With Marlene safe in his arms, he stumbled outside and made his way through the burning town to the river, wondering why he’d been allowed to leave the Shinra conference room at all.
But he got his answer as soon as he’d found a safe place for Marlene with a washerwoman, and returned to town to look for more survivors. As he reached the main street, an entire platoon of soldiers rounded on him and opened fire., clearly under orders to shoot him on sight. Probably they wanted the people in North Corel to witness his execution, see his body after he was killed for daring to challenge them.

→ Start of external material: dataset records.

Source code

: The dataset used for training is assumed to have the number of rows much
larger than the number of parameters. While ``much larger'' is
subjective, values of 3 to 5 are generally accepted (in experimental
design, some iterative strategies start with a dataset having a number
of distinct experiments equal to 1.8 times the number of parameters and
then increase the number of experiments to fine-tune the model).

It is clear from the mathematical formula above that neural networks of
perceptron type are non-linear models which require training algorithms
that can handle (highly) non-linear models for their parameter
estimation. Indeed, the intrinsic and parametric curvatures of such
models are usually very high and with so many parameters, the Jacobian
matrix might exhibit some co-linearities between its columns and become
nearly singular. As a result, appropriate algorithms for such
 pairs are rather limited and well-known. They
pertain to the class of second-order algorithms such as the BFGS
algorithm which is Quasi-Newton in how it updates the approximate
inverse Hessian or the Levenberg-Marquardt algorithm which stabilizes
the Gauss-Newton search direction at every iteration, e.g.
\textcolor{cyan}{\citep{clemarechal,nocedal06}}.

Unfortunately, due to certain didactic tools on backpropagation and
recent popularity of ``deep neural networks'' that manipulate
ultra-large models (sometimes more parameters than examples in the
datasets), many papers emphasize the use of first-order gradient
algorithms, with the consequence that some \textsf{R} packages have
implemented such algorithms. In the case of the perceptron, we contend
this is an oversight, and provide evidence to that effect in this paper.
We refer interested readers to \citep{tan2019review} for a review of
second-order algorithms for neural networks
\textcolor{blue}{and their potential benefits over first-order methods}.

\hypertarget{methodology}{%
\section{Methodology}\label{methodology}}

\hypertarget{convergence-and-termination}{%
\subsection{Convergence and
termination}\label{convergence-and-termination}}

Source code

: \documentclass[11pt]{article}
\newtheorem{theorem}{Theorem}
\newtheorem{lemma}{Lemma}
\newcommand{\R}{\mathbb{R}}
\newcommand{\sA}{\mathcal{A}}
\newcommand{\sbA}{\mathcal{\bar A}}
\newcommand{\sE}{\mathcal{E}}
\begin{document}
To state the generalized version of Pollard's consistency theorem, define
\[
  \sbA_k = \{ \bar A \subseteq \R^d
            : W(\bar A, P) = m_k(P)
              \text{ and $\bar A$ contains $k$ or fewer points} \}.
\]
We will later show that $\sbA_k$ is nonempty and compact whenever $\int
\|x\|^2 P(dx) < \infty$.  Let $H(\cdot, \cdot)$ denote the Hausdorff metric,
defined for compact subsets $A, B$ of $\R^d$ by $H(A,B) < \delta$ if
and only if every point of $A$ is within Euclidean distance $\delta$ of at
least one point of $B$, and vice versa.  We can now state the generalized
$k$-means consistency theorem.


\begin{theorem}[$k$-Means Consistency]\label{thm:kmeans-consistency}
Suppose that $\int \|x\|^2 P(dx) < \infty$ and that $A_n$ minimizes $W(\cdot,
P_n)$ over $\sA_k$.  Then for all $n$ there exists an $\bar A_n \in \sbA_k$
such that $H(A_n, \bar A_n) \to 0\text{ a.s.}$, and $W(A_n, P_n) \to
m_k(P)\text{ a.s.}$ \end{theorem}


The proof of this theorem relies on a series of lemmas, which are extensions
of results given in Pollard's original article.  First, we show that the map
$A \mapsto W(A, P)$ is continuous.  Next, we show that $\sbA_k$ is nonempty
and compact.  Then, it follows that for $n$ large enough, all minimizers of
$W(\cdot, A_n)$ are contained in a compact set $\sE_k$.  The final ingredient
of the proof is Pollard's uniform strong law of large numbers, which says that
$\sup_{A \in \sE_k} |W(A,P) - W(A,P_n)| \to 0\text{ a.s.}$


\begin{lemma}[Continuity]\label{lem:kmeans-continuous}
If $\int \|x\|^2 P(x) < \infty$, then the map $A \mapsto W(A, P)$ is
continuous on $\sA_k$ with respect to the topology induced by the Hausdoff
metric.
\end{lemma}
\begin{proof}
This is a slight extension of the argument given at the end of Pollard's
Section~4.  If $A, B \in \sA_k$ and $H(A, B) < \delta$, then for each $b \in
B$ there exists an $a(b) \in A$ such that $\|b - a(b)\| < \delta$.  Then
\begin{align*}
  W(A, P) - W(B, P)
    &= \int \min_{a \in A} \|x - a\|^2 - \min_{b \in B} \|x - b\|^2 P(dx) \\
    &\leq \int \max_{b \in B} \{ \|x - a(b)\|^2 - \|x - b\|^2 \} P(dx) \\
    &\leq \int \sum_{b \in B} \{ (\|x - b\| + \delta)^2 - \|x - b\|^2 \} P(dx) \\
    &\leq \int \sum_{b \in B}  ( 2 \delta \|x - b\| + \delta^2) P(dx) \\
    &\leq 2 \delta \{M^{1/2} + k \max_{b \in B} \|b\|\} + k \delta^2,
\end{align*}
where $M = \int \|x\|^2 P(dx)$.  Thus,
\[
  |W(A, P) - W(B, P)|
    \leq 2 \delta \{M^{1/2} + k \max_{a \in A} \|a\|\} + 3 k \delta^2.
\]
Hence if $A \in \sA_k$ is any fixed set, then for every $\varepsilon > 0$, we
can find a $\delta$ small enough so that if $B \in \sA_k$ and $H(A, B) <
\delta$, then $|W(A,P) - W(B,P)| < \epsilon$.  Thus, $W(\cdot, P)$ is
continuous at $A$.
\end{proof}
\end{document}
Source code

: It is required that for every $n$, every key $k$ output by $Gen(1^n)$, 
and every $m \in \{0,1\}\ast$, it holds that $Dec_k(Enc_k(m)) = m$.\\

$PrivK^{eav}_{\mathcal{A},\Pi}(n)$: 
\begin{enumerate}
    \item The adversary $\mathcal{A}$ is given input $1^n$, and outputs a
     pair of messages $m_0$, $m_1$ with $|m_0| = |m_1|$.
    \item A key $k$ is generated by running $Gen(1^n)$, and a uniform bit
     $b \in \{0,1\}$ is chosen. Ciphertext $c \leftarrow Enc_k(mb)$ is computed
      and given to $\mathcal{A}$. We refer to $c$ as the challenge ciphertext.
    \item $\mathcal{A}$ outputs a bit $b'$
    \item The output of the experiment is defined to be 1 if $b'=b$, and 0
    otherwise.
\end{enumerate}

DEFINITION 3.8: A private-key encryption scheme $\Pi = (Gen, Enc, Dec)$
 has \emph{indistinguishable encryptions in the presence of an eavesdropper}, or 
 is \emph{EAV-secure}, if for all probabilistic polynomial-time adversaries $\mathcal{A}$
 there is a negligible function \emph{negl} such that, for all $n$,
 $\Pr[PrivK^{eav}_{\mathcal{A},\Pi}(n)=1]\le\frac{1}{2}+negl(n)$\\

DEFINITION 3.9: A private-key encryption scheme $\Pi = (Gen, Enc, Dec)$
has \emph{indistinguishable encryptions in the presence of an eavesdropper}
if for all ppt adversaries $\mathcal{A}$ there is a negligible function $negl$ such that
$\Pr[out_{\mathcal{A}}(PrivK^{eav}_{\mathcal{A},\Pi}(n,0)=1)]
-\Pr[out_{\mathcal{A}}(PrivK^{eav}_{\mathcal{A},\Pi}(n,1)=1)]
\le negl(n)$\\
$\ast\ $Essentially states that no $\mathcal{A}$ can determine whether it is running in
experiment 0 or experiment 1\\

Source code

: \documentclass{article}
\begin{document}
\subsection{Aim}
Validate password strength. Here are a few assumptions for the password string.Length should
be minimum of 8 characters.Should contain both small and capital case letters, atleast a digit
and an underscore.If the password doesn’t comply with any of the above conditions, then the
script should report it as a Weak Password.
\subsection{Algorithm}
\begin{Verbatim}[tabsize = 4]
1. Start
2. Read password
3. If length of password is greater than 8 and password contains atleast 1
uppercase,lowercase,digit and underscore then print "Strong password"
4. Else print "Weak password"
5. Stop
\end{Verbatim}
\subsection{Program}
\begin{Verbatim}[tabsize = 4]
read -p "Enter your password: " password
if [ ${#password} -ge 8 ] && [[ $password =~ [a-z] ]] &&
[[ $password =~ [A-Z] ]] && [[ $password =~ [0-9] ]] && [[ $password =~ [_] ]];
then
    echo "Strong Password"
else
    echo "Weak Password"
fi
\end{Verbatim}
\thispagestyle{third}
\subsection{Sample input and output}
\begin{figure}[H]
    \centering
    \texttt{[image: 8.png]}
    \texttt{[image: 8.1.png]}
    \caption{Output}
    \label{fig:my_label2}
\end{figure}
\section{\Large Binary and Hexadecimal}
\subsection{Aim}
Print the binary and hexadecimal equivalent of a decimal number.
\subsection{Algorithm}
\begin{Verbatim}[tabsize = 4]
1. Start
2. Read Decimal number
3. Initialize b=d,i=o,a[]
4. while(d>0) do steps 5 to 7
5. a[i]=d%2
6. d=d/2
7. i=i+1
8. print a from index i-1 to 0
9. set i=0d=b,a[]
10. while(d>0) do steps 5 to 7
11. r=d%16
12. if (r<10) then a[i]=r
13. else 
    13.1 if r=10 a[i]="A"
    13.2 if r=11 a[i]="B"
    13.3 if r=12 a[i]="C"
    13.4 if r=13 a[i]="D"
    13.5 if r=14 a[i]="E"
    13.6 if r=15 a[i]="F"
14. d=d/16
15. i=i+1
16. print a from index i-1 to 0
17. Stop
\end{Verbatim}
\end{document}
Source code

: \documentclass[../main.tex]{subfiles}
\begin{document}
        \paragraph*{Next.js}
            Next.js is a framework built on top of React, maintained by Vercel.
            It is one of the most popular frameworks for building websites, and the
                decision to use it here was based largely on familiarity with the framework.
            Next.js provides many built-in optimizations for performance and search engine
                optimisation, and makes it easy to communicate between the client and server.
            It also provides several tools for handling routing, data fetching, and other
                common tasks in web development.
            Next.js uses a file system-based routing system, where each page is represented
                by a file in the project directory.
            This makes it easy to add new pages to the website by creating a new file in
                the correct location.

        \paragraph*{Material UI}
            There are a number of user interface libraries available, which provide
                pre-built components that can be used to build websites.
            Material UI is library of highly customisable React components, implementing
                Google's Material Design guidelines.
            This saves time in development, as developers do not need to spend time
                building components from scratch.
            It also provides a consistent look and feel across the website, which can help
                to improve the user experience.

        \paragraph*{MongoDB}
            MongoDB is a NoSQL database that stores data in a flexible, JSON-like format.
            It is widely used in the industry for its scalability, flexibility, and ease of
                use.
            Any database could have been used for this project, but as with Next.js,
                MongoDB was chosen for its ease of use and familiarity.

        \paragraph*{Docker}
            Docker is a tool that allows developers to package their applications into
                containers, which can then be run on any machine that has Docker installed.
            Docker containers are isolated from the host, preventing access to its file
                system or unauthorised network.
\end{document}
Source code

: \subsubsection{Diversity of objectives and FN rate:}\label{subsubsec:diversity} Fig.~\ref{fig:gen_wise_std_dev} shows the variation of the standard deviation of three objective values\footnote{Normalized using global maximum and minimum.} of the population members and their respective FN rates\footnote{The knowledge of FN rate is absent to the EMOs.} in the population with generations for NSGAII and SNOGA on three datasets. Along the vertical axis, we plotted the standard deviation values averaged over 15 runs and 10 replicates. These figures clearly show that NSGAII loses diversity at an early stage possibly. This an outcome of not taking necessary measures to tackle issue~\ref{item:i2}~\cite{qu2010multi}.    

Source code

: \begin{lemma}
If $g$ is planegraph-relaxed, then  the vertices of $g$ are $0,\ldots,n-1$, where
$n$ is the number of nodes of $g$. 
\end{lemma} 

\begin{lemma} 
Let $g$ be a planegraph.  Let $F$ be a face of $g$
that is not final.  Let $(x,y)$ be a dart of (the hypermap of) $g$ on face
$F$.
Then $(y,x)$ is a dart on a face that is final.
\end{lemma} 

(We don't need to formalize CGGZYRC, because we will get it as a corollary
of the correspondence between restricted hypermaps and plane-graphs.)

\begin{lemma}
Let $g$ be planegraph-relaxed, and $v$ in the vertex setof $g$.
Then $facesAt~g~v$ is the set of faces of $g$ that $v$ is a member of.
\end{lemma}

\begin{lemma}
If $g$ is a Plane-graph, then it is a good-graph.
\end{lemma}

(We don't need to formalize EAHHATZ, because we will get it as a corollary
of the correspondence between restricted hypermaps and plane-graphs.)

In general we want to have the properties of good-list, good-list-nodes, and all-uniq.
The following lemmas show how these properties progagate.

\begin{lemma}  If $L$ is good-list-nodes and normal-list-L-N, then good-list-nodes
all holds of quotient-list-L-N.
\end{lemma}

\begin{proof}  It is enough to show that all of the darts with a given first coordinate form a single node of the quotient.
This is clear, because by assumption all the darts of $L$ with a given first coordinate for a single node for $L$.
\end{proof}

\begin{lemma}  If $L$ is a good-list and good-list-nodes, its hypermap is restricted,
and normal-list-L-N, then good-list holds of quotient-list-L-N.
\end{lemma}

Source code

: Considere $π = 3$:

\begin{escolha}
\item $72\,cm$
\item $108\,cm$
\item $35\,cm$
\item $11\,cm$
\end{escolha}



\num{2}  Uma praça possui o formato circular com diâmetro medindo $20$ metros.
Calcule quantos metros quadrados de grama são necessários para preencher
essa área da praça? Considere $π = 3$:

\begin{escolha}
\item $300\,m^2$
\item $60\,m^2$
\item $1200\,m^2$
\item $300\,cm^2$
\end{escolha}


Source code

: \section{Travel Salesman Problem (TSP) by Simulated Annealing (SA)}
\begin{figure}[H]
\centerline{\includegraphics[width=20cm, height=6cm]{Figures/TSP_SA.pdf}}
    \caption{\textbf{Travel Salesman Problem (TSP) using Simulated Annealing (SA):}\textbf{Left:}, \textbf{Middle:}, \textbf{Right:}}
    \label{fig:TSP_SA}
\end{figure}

Roaring, Barret charged straight for the platoon - which they had not expected. In the confusion, he grabbed the rifle of one soldier and spun it in a wide circle, taking down three. Other soldiers moved in. So be it. He’d brought this to North Corel - not just the Mako plant, which was slowly poisoning the air and the river and the soil they all relied on, but this specific retaliation. He’d been a fool to trust a Shinra lackey.
Someone in that vast tower must have worked out long ago that it would be cheaper to send a spy to work with any would be do-gooders, than to actually fix the problems associated with mining Mako here (if they could be fixed at all).
He was responsible for all of this, and he’d take them all down with him.
But no - to hell with that!!!!!!
Shinra was responsible for all of this, and Shinra had to pay. He got ready to make his final charge, and take as many of them out as he could.
But then he remembered - Marlene.
Barret couldn’t die here, not while she was still alive. He hesitated, and two soldiers used the chance to take him down.
At that moment someone - a local or a soldier? - set fire to a nearby truck. As the engine went up with a bang, it distracted the two soldiers pinning Barret down, and he tossed them both aside and stood up, roaring in pain and fury. Another solider took a swing at him with a firefighter's axe, and got his right arm. Barret hissed, but in the adrenaline of the fight he hardly felt the blow even as it dug until his muscles, almost severing the arm. He spun away from the blow and ran past the remaining soldiers, through the burning town and back to the river, trailing blood behind him. Only the confusion of the smoke and fire, and an attack on the soldiers by some of the townfolk - boys with sticks, children - saved him.
Then, with Marlene cradled in his left arm - the good arm - he disappeared into the mine shafts. Only a local would be able to catch up to him down there.
He’d cross the mountains, circle around, buy passage on a ship - sneak aboard if he had to - and make his way back to Midgar.
He couldn't die here - he had to live.
He had to live for Marlene, but also for revenge.
If Shinra was going to twist the truth, and frame the people who raised the alarm against them as saboteurs, well.